Frank Zappa vowed never to return to Britain unless he got an apology from the Queen after the Royal Albert Hall cancelled a musical performance of his notorious film score 200 Motels in 1971. Zappa did eventually return to the UK but died without getting an apology from anybody. Now there will be redress of a kind when the show is finally given its UK premiere.

Made at Pinewood Studios, the film was said to present a surrealistic vision of life on the road for Zappa and his band, the Mothers of Invention, and the phenomenon of groupies. The Royal Philharmonic Orchestra was enlisted to play a concert of the film's music at the Albert Hall. But things turned sour when the orchestra's lead trumpet player, John Wilbraham, pulled out, objecting to being asked to speak four-letter words included in the lyrics.

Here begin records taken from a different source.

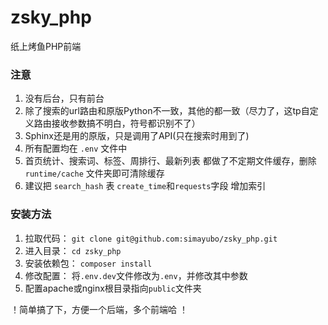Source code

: # zsky_php
纸上烤鱼PHP前端

### 注意
1. 没有后台，只有前台
2. 除了搜索的url路由和原版Python不一致，其他的都一致（尽力了，这tp自定义路由接收参数搞不明白，符号都识别不了）
3. Sphinx还是用的原版，只是调用了API(只在搜索时用到了)
4. 所有配置均在 `.env` 文件中
5. 首页统计、搜索词、标签、周排行、最新列表 都做了不定期文件缓存，删除 `runtime/cache` 文件夹即可清除缓存 
6. 建议把 `search_hash` 表 `create_time`和`requests`字段 增加索引

### 安装方法

1. 拉取代码：
`git clone git@github.com:simayubo/zsky_php.git`
2. 进入目录：
`cd zsky_php`
3. 安装依赖包：
`composer install`
4. 修改配置：
将`.env.dev`文件修改为`.env`，并修改其中参数
5. 配置apache或nginx根目录指向`public`文件夹

！简单搞了下，方便一个后端，多个前端哈 ！

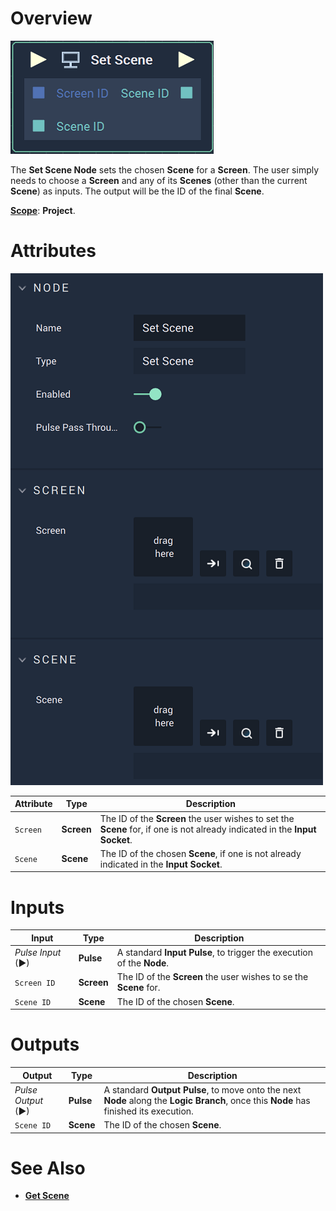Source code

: # Overview

![The Set Scene Node.](../../../.gitbook/assets/setscenenode.png)

The **Set Scene Node** sets the chosen **Scene** for a **Screen**. The user simply needs to choose a **Screen** and any of its **Scenes** (other than the current **Scene**) as inputs. The output will be the ID of the final **Scene**. 

[**Scope**](../../overview.md#scopes): **Project**.

# Attributes

![The Set Scene Node Attributes](../../../.gitbook/assets/setscenenodeattributes.png)

|Attribute|Type|Description|
|---|---|---|
|`Screen`|**Screen**|The ID of the **Screen** the user wishes to set the **Scene** for, if one is not already indicated in the **Input Socket**.|
|`Scene`|**Scene**|The ID of the chosen **Scene**, if one is not already indicated in the **Input Socket**.|

# Inputs

|Input|Type|Description|
|---|---|---|
|*Pulse Input* (►)|**Pulse**|A standard **Input Pulse**, to trigger the execution of the **Node**.|
|`Screen ID`|**Screen**|The ID of the **Screen** the user wishes to se the **Scene** for.|
|`Scene ID`|**Scene**|The ID of the chosen **Scene**.|

# Outputs

|Output|Type|Description|
|---|---|---|
|*Pulse Output* (►)|**Pulse**|A standard **Output Pulse**, to move onto the next **Node** along the **Logic Branch**, once this **Node** has finished its execution.|
|`Scene ID`|**Scene**|The ID of the chosen **Scene**.|


# See Also

* [**Get Scene**](getscene.md)
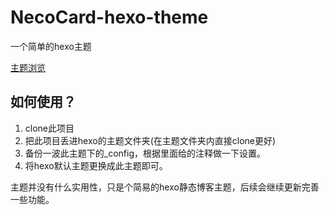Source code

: # NecoCard-hexo-theme

一个简单的hexo主题

[主题浏览](https://dalaoshi777.github.io)

## 如何使用？

1. clone此项目
2. 把此项目丢进hexo的主题文件夹(在主题文件夹内直接clone更好)
3. 备份一波此主题下的_config，根据里面给的注释做一下设置。
4. 将hexo默认主题更换成此主题即可。

主题并没有什么实用性，只是个简易的hexo静态博客主题，后续会继续更新完善一些功能。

In newspaper reports at the time Mr Wilbraham commented: "The whole thing revolted me."

Then, three days before the concert was due to be performed in February 1971 to a sell-out audience of almost 5,000 fans, the Royal Albert Hall cancelled it. The concert hall spokesman commented at the time, saying: "The programme content was not agreeable to us." Its then general manager, Frank Mundy, went one step further, describing 200 Motels' songs as "filth for filth's sake".

Despite being played across the world, the music for 200 Motels was never performed in Britain. But after years of negotiation with the Zappa estate it will get its first airing as part of the Southbank Centre's The Rest is Noise festival this autumn.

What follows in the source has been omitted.